I say all of the above to make two points.  First, whatever happens the rest of the way, I think most Kentucky fans will remember this team fondly.  In all my years of watching Kentucky, I don't think I have ever seen a smarter, more disciplined, more determined team than this one.  Second, in the future, when you want to know what Kentucky fans are looking for, pull out the tape of this game against West Virginia.

I admit to being nervous about playing West Virginia -- I don't like rivalry games in the Tournament, I don't like going up against teams coached by Bob Huggins, I don't like physical games where the other teams are trying to push our guys around.  In short, I feared that WVU would represent an even more tiresome version of the sort of slugfest basketball we've already seen from schools like Florida, Georgia, and Cincinnati.  Certainly the WVU players were ready for the game -- there were comments about how Kentucky doesn't play hard (!), and how they weren't ready for the Mountaineer press.

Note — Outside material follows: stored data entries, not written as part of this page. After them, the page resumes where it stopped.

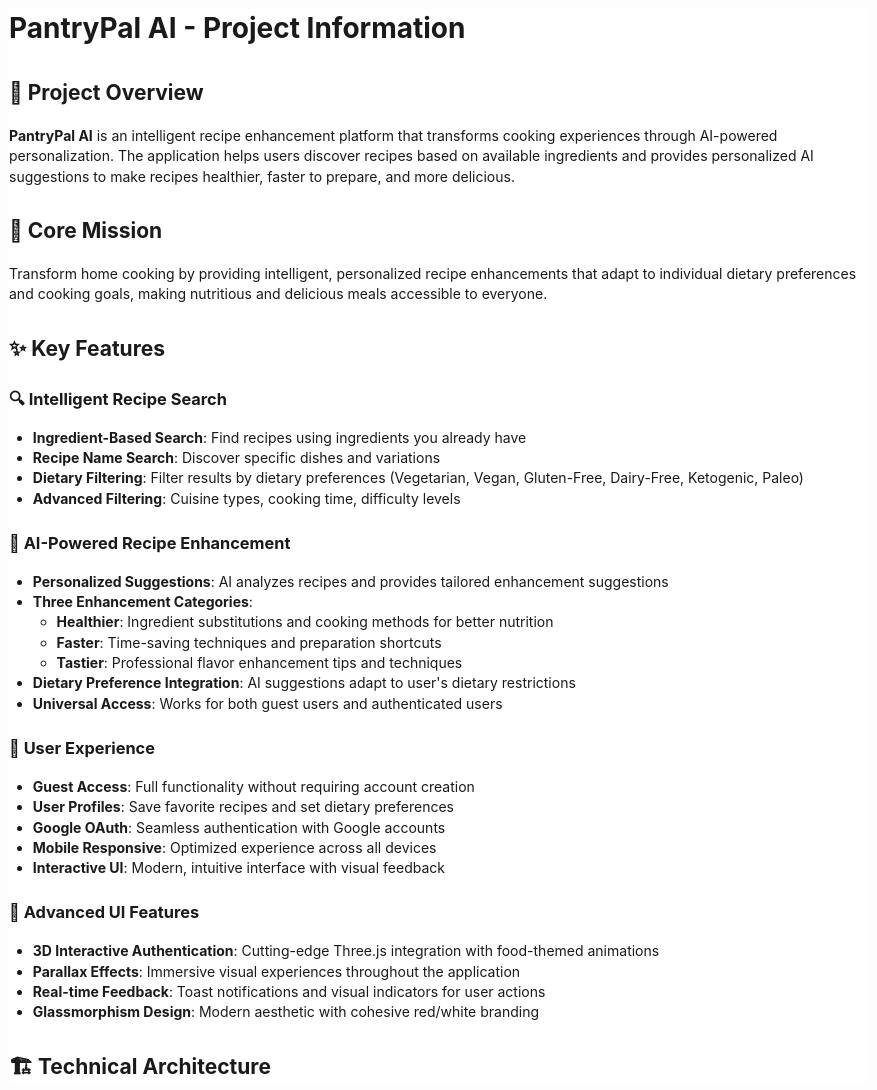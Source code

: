 # PantryPal AI - Project Information

## 🍳 Project Overview

**PantryPal AI** is an intelligent recipe enhancement platform that transforms cooking experiences through AI-powered personalization. The application helps users discover recipes based on available ingredients and provides personalized AI suggestions to make recipes healthier, faster to prepare, and more delicious.

## 🎯 Core Mission

Transform home cooking by providing intelligent, personalized recipe enhancements that adapt to individual dietary preferences and cooking goals, making nutritious and delicious meals accessible to everyone.

## ✨ Key Features

### 🔍 **Intelligent Recipe Search**
- **Ingredient-Based Search**: Find recipes using ingredients you already have
- **Recipe Name Search**: Discover specific dishes and variations
- **Dietary Filtering**: Filter results by dietary preferences (Vegetarian, Vegan, Gluten-Free, Dairy-Free, Ketogenic, Paleo)
- **Advanced Filtering**: Cuisine types, cooking time, difficulty levels

### 🤖 **AI-Powered Recipe Enhancement**
- **Personalized Suggestions**: AI analyzes recipes and provides tailored enhancement suggestions
- **Three Enhancement Categories**:
  - **Healthier**: Ingredient substitutions and cooking methods for better nutrition
  - **Faster**: Time-saving techniques and preparation shortcuts
  - **Tastier**: Professional flavor enhancement tips and techniques
- **Dietary Preference Integration**: AI suggestions adapt to user's dietary restrictions
- **Universal Access**: Works for both guest users and authenticated users

### 👤 **User Experience**
- **Guest Access**: Full functionality without requiring account creation
- **User Profiles**: Save favorite recipes and set dietary preferences
- **Google OAuth**: Seamless authentication with Google accounts
- **Mobile Responsive**: Optimized experience across all devices
- **Interactive UI**: Modern, intuitive interface with visual feedback

### 🎨 **Advanced UI Features**
- **3D Interactive Authentication**: Cutting-edge Three.js integration with food-themed animations
- **Parallax Effects**: Immersive visual experiences throughout the application
- **Real-time Feedback**: Toast notifications and visual indicators for user actions
- **Glassmorphism Design**: Modern aesthetic with cohesive red/white branding

## 🏗️ Technical Architecture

Now there are certain things that we fans want the Cats to do in this type of situation, and UK did them all.  First, we don't want them to get into a back-and-forth with the other team in the press.  All week, our guys were extremely quiet.  Second, we don't want the Cats to be intimidated by the threats from the other team.  From the tip-off, our guys were the more aggressive team.  Third, we don't want a lot of turnovers.  UK made only 10 turnovers the whole game.  Fourth, we want a nice early lead so that we aren't worried.  UK led 18-2 early in the game.  And finally, we want the Cats to not ease up -- to keep the pressure on the other team all the way.  UK outscored WVU in all four quarters of the game, and just kept building its lead:

1st Quarter:  UK 22, WVU 7
2d Quarter:  UK 22, WVU 11 (UK led 44-18 at the half)
3d Quarter:  UK 14, WVU 8 (UK led 58-26 with 10 minutes to go)
4th Quarter:  UK 20, WVU 13 (UK won 78-39)

It was the biggest margin of victory ever in the NCAA Tournament over a team seeded 5 or better.  It was (I believe) the only time in the history of the Sweet 16 where one team has doubled the score of its opponent.  UK was so dominant that the Cats scored more points in the first half than WVU scored in the whole game.  In short, it was an evening to treasure.

Except for Karl-Anthony Towns (who picked up 4 fouls in only 13 minutes and just didn't get to play very much), the Cats played an almost perfect game.  They were annoyed by WVU's yapping, they were not afraid of WVU's press, and they weren't too worried about a Mountaineer team that can't shoot the ball very well.  I'm not sure that I have ever seen a prouder squad at UK than this one, they were determined to make a statement, and they did.

Of course, as soon as the game was over, we could all start worrying about the next one.  Kentucky has had an odd draw in this tournament -- it's felt like they were working through a district tournament, where they have to keep playing local foes and old rivals.  Next up is Notre Dame -- a team that will always inspire strong emotions in Kentucky fans who remember the Digger Phelps era.  The Irish will represent a very different challenge -- they are a great offensive team that makes 39.2 percent of its three-point shots and 58.4 percent of its two-point shots.  We have not played a team like this all season, with the possible exception of North Carolina.  It will be a long day for the Kentucky fan base, as we wait to see whether we get to raise another banner in Rupp.  But whatever happens, I am so proud of our team, and I wish them all the best.